# What color artwork for this blue wall?



## Greg.Now (Feb 23, 2015)

something lighter than this would look good.










would settle for something that wouldn't distort the flow of things in the room. Neutral and light colors would do but something with too much flare would look awkward I think.


----------



## unreall_23 (Feb 23, 2015)

So kind of a lighter blue with other unobtrusive shades thrown in. Do you think something like this would be too much?


----------



## linda flora (Feb 19, 2015)

You have a lot of strong pieces in the room. I would want something fun on the walls...such as empty frames in white that would compliment the sofa.


----------



## Hdmv1776 (Mar 2, 2015)

I'd do red accent pics.

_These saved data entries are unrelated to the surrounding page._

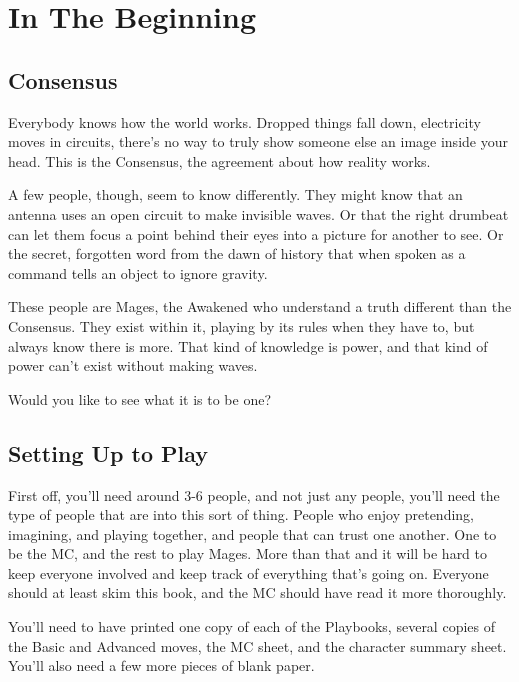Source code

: \documentclass[
]{article}
\date{}
\begin{document}
\hypertarget{in-the-beginning}{%
\section{In The Beginning}\label{in-the-beginning}}

\hypertarget{consensus}{%
\subsection{Consensus}\label{consensus}}

Everybody knows how the world works. Dropped things fall down,
electricity moves in circuits, there's no way to truly show someone else
an image inside your head. This is the Consensus, the agreement about
how reality works.

A few people, though, seem to know differently. They might know that an
antenna uses an open circuit to make invisible waves. Or that the right
drumbeat can let them focus a point behind their eyes into a picture for
another to see. Or the secret, forgotten word from the dawn of history
that when spoken as a command tells an object to ignore gravity.

These people are Mages, the Awakened who understand a truth different
than the Consensus. They exist within it, playing by its rules when they
have to, but always know there is more. That kind of knowledge is power,
and that kind of power can't exist without making waves.

Would you like to see what it is to be one?

\hypertarget{setting-up-to-play}{%
\subsection{Setting Up to Play}\label{setting-up-to-play}}

First off, you'll need around 3-6 people, and not just any people,
you'll need the type of people that are into this sort of thing. People
who enjoy pretending, imagining, and playing together, and people that
can trust one another. One to be the MC, and the rest to play Mages.
More than that and it will be hard to keep everyone involved and keep
track of everything that's going on. Everyone should at least skim this
book, and the MC should have read it more thoroughly.

You'll need to have printed one copy of each of the Playbooks, several
copies of the Basic and Advanced moves, the MC sheet, and the character
summary sheet. You'll also need a few more pieces of blank paper.
\end{document}
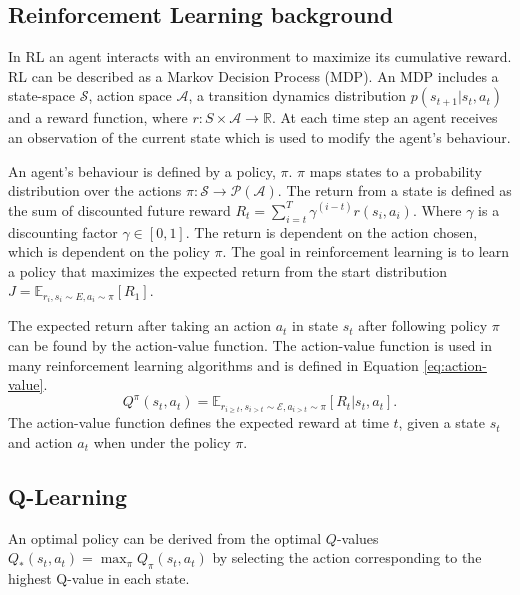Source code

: \documentclass[conference]{IEEEtran}
\begin{document}
\subsection{Reinforcement Learning background}


In RL an agent interacts with an environment to maximize its cumulative reward. RL can be described as a Markov Decision Process (MDP). An MDP includes a state-space $\mathcal{S}$, action space $\mathcal{A}$, a transition dynamics distribution $p(s_{t+1}|s_t,a_t)$ and a reward function, where $r:S\times \mathcal{A} \rightarrow \mathbb{R}$. At each time step an agent receives an observation of the current state which is used to modify the agent's behaviour.

An agent's behaviour is defined by a policy, $\pi$. $\pi$ maps states to a probability distribution over the actions $\pi:\mathcal{S}\rightarrow \mathcal{P}(\mathcal{A})$. The return from a state is defined as the sum of discounted future reward $R_t=\sum_{i=t}^T\gamma^{(i-t)}r(s_i,a_i)$. Where $\gamma$ is a discounting factor $\gamma \in [0,1]$. The return is dependent on the action chosen, which is dependent on the policy $\pi$. The goal in reinforcement learning is to learn a policy that maximizes the expected return from the start distribution $J=\mathbb{E}_{r_i,s_i \sim E,a_i \sim \pi}[R_1]$. 

The expected return after taking an action $a_t$ in state $s_t$ after following policy $\pi$ can be found by the action-value function. The action-value function is used in many reinforcement learning algorithms and is defined in Equation \ref{eq:action-value}.
\begin{equation}
	\label{eq:action-value}
	Q^{\pi}(s_t,a_t)=\mathbb{E}_{r_{i\geq t},s_{i>t}\sim \mathcal{E},a_{i>t}\sim\pi}[R_t|s_t,a_t].
\end{equation}
\noindent The action-value function defines the expected reward at time $t$, given a state $s_t$ and action $a_t$ when under the policy $\pi$.

\subsection{Q-Learning}

 An optimal policy can be derived from the optimal $Q$-values $Q_*(s_t,a_t)=\max_\pi Q_\pi(s_t,a_t)$ by selecting the action corresponding to the highest Q-value in each state.
\end{document}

There's a lot of blue with the walls and making artwork to your red chair and case would help integrate those color splashes.


----------



## aliciatapp (Dec 18, 2008)

You seem to like contemporary modern, abstract.. so get a painting that reflects that using all the colors of the room. for a dramatic focal point.. It could be a single large painting or a tryptich.. then buy pillows that complement the painting

Alicia
Alicia tapp designs
Images on tiles


----------



## aliciatapp (Dec 18, 2008)

I added a pic to your living room wall

Good way to see how an abstract will look

Alicia
Alicia tapp designs
images on tiles


----------



## Greg.Now (Feb 23, 2015)

aliciatapp said:


> I added a pic to your living room wall
> 
> Good way to see how an abstract will look
> 
> ...


Yeah, I think that's way too warm for her living room pieces. Her set of furniture are pretty modern and artsy already. I doubt adding a piece like that would make the atmosphere more comfortable.


----------